## Problem:
Please could you give again the lines from the one holding "180 (2014), 1089--1136." through the final line of the data below, exactly, with no other lines?

Plain-text document sources:
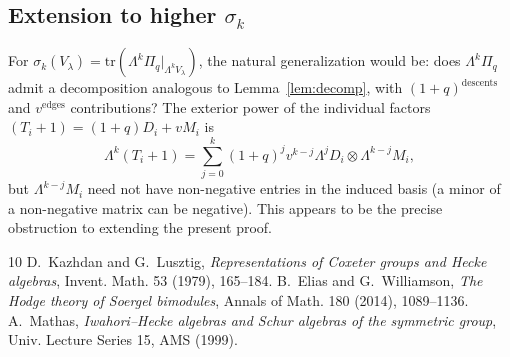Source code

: \documentclass[11pt]{article}
\theoremstyle{plain}
\theoremstyle{definition}
\theoremstyle{remark}
\newcommand{\Pibs}{\Pi_q}
\newcommand{\Vlam}{V_\lambda}
\newcommand{\trace}{\mathrm{tr}}
\begin{document}
\subsection*{Extension to higher $\sigma_k$}
For $\sigma_k(\Vlam) = \trace(\Lambda^k \Pibs|_{\Lambda^k \Vlam})$, the natural generalization would be: does $\Lambda^k \Pibs$ admit a decomposition analogous to Lemma~\ref{lem:decomp}, with $(1+q)^{\text{descents}}$ and $v^{\text{edges}}$ contributions? The exterior power of the individual factors $(T_i + 1) = (1+q) D_i + v M_i$ is
\[
\Lambda^k(T_i + 1) = \sum_{j=0}^{k} (1+q)^j v^{k-j} \Lambda^j D_i \otimes \Lambda^{k-j} M_i,
\]
but $\Lambda^{k-j} M_i$ need not have non-negative entries in the induced basis (a minor of a non-negative matrix can be negative). This appears to be the precise obstruction to extending the present proof.

\begin{thebibliography}{10}
 D.~Kazhdan and G.~Lusztig, \emph{Representations of Coxeter groups and Hecke algebras}, Invent. Math. 53 (1979), 165--184.
 B.~Elias and G.~Williamson, \emph{The Hodge theory of Soergel bimodules}, Annals of Math. 180 (2014), 1089--1136.
 A.~Mathas, \emph{Iwahori--Hecke algebras and Schur algebras of the symmetric group}, Univ. Lecture Series 15, AMS (1999).
\end{thebibliography}
\end{document}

## Answer below:
 B.~Elias and G.~Williamson, \emph{The Hodge theory of Soergel bimodules}, Annals of Math. 180 (2014), 1089--1136.
 A.~Mathas, \emph{Iwahori--Hecke algebras and Schur algebras of the symmetric group}, Univ. Lecture Series 15, AMS (1999).
\end{thebibliography}
\end{document}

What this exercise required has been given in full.